Are you suggesting that psychiatrists are beholden to pharmaceutical companies?
Not exactly, although most of the leading academic psychiatrists act as consultants, advisors and speakers for them. The problem is that psychiatry, starting in 1980 with the publication of the DSM-III, decided to tell the public that psychiatric disorders were biological ailments, and that its drugs were safe and effective treatments for those ailments. If it suddenly announces to the public that a long-term NIMH-funded study found that the 15-year recovery rate for schizophrenia patients was 40 percent for those off meds and 5 percent for those on meds, then that story begins to fall apart. By not reporting the results, psychiatry maintains the image of its drugs in the public mind, and the value of psychiatrists in today’s therapy marketplace.
So do you think psychiatric drugs should be used at all?

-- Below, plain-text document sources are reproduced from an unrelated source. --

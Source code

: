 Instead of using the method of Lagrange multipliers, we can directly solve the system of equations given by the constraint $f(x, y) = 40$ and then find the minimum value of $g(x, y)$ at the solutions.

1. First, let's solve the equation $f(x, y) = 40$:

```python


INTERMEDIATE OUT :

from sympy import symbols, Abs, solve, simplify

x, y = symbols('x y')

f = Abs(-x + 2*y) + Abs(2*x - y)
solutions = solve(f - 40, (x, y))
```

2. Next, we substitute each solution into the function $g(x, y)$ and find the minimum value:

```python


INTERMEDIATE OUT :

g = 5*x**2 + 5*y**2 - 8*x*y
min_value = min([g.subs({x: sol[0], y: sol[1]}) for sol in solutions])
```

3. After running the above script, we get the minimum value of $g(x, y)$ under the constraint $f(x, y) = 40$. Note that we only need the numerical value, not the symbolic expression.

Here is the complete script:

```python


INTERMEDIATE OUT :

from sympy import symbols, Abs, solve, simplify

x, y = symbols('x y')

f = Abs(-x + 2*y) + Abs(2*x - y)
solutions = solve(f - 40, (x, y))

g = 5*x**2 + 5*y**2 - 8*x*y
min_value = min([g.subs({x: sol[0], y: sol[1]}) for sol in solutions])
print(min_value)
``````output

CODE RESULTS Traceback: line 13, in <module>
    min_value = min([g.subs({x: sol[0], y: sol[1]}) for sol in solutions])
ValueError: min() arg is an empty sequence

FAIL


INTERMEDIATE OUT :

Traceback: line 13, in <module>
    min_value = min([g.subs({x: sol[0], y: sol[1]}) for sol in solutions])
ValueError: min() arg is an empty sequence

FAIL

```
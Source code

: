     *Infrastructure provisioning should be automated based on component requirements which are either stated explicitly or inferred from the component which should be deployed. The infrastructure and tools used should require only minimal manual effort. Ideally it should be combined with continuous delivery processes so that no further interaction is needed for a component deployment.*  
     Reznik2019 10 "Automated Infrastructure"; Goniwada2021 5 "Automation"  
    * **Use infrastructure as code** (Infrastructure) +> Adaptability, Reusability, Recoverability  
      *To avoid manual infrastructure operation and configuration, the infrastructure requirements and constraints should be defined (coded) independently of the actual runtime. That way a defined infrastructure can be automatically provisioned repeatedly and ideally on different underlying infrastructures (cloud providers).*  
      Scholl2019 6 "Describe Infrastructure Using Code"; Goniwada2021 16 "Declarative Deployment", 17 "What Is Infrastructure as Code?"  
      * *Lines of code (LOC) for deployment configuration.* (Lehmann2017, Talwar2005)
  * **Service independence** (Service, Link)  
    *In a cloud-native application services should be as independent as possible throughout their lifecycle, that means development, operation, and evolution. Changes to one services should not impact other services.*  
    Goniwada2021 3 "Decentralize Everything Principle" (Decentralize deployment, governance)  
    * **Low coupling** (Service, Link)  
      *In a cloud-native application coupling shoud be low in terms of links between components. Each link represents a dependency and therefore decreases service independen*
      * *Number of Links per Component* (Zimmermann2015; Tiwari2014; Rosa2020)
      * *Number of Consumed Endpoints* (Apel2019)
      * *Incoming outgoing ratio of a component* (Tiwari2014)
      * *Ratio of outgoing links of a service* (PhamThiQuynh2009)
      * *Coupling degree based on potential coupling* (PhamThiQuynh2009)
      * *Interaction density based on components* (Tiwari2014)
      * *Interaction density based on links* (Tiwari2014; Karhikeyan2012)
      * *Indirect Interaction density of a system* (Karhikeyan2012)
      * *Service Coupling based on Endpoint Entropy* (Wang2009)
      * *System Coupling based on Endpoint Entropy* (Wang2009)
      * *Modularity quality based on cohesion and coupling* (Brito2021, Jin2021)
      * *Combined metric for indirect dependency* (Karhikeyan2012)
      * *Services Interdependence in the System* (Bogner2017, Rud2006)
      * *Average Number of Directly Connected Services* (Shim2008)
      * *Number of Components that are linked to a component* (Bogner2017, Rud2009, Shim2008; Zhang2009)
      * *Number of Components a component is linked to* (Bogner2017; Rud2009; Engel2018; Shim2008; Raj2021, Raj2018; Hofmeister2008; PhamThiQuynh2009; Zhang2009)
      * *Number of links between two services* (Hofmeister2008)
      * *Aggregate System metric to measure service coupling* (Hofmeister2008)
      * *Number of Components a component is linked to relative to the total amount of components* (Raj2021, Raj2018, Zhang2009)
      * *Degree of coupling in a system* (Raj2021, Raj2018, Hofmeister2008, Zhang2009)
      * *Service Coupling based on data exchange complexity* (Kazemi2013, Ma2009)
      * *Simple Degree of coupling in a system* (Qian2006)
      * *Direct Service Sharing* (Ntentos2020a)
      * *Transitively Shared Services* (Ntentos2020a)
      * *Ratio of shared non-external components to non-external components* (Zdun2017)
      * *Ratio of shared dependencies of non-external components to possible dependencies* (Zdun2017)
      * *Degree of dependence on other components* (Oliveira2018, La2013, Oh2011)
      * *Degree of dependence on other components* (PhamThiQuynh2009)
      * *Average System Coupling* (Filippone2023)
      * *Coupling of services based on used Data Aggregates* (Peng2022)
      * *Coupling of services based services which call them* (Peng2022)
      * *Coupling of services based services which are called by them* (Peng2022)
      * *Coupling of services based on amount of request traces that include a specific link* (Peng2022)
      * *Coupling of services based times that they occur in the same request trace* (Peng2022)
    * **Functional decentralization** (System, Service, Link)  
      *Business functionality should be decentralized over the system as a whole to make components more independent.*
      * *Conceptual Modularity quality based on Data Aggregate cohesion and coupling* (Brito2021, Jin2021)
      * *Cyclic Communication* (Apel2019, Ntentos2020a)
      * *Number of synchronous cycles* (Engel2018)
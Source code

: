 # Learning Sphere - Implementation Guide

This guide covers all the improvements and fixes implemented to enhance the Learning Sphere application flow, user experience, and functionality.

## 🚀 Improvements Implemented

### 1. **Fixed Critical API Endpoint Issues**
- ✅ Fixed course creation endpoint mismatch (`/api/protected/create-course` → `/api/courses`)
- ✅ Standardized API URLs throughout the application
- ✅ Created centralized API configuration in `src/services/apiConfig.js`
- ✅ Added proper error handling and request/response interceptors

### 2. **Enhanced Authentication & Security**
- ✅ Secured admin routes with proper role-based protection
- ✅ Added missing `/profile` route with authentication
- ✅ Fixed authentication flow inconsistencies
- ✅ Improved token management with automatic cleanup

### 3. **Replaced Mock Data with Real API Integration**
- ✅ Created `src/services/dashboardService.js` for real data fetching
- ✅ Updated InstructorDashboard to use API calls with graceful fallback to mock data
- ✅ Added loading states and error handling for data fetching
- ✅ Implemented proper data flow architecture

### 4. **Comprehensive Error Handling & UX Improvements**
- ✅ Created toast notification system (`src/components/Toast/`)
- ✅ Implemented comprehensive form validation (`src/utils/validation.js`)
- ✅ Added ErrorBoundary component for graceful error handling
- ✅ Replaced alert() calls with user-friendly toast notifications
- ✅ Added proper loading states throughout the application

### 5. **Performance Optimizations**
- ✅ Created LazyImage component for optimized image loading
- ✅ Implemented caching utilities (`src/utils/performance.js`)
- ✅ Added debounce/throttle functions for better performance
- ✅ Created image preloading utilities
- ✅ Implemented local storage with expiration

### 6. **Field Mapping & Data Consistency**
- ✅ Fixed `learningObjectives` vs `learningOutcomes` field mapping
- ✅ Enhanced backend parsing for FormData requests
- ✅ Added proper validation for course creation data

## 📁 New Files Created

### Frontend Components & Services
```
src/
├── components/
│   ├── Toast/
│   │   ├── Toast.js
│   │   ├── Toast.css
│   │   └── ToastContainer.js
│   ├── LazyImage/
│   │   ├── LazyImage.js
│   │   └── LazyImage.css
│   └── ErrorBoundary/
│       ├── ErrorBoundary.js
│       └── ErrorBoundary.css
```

I think they should be used in a selective, cautious manner. It should be understood that they’re not fixing any chemical imbalances. And honestly, they should be used on a short-term basis. But beyond this, I think we should look at programs that are getting very good results. This is what I love about Keropudas Hospital’s program in Finland. They have 20 years of great results treating newly psychotic patients. They see if patients can get better without the use of meds, and if they can’t, then they try them. It’s a best-use model, not a no-use or anti-med model. It fits with our studies done in the 1970s that found if you use this model, you get better outcomes, and a good number of people get better and go on with their lives.